**What the task requires:** Where in the records does the word "resumeThread" appear? Copy each line that holds it.

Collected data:
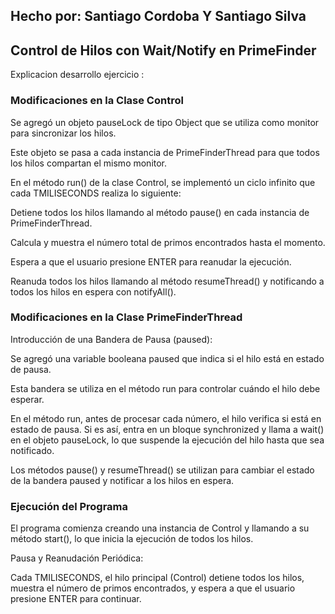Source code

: ## Hecho por: Santiago Cordoba Y Santiago Silva

## Control de Hilos con Wait/Notify en PrimeFinder

Explicacion desarrollo ejercicio :


### Modificaciones en la Clase Control

Se agregó un objeto pauseLock de tipo Object que se utiliza como monitor para sincronizar los hilos.

Este objeto se pasa a cada instancia de PrimeFinderThread para que todos los hilos compartan el mismo monitor.

En el método run() de la clase Control, se implementó un ciclo infinito que cada TMILISECONDS realiza lo siguiente:

Detiene todos los hilos llamando al método pause() en cada instancia de PrimeFinderThread.

Calcula y muestra el número total de primos encontrados hasta el momento.

Espera a que el usuario presione ENTER para reanudar la ejecución.

Reanuda todos los hilos llamando al método resumeThread() y notificando a todos los hilos en espera con notifyAll().

### Modificaciones en la Clase PrimeFinderThread

Introducción de una Bandera de Pausa (paused):

Se agregó una variable booleana paused que indica si el hilo está en estado de pausa.

Esta bandera se utiliza en el método run para controlar cuándo el hilo debe esperar.

En el método run, antes de procesar cada número, el hilo verifica si está en estado de pausa. Si es así, entra en un bloque synchronized y llama a wait() en el objeto pauseLock, lo que suspende la ejecución del hilo hasta que sea notificado.

Los métodos pause() y resumeThread() se utilizan para cambiar el estado de la bandera paused y notificar a los hilos en espera.

### Ejecución del Programa

El programa comienza creando una instancia de Control y llamando a su método start(), lo que inicia la ejecución de todos los hilos.

Pausa y Reanudación Periódica:

Cada TMILISECONDS, el hilo principal (Control) detiene todos los hilos, muestra el número de primos encontrados, y espera a que el usuario presione ENTER para continuar.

**Your response:**
Reanuda todos los hilos llamando al método resumeThread() y notificando a todos los hilos en espera con notifyAll().
Los métodos pause() y resumeThread() se utilizan para cambiar el estado de la bandera paused y notificar a los hilos en espera.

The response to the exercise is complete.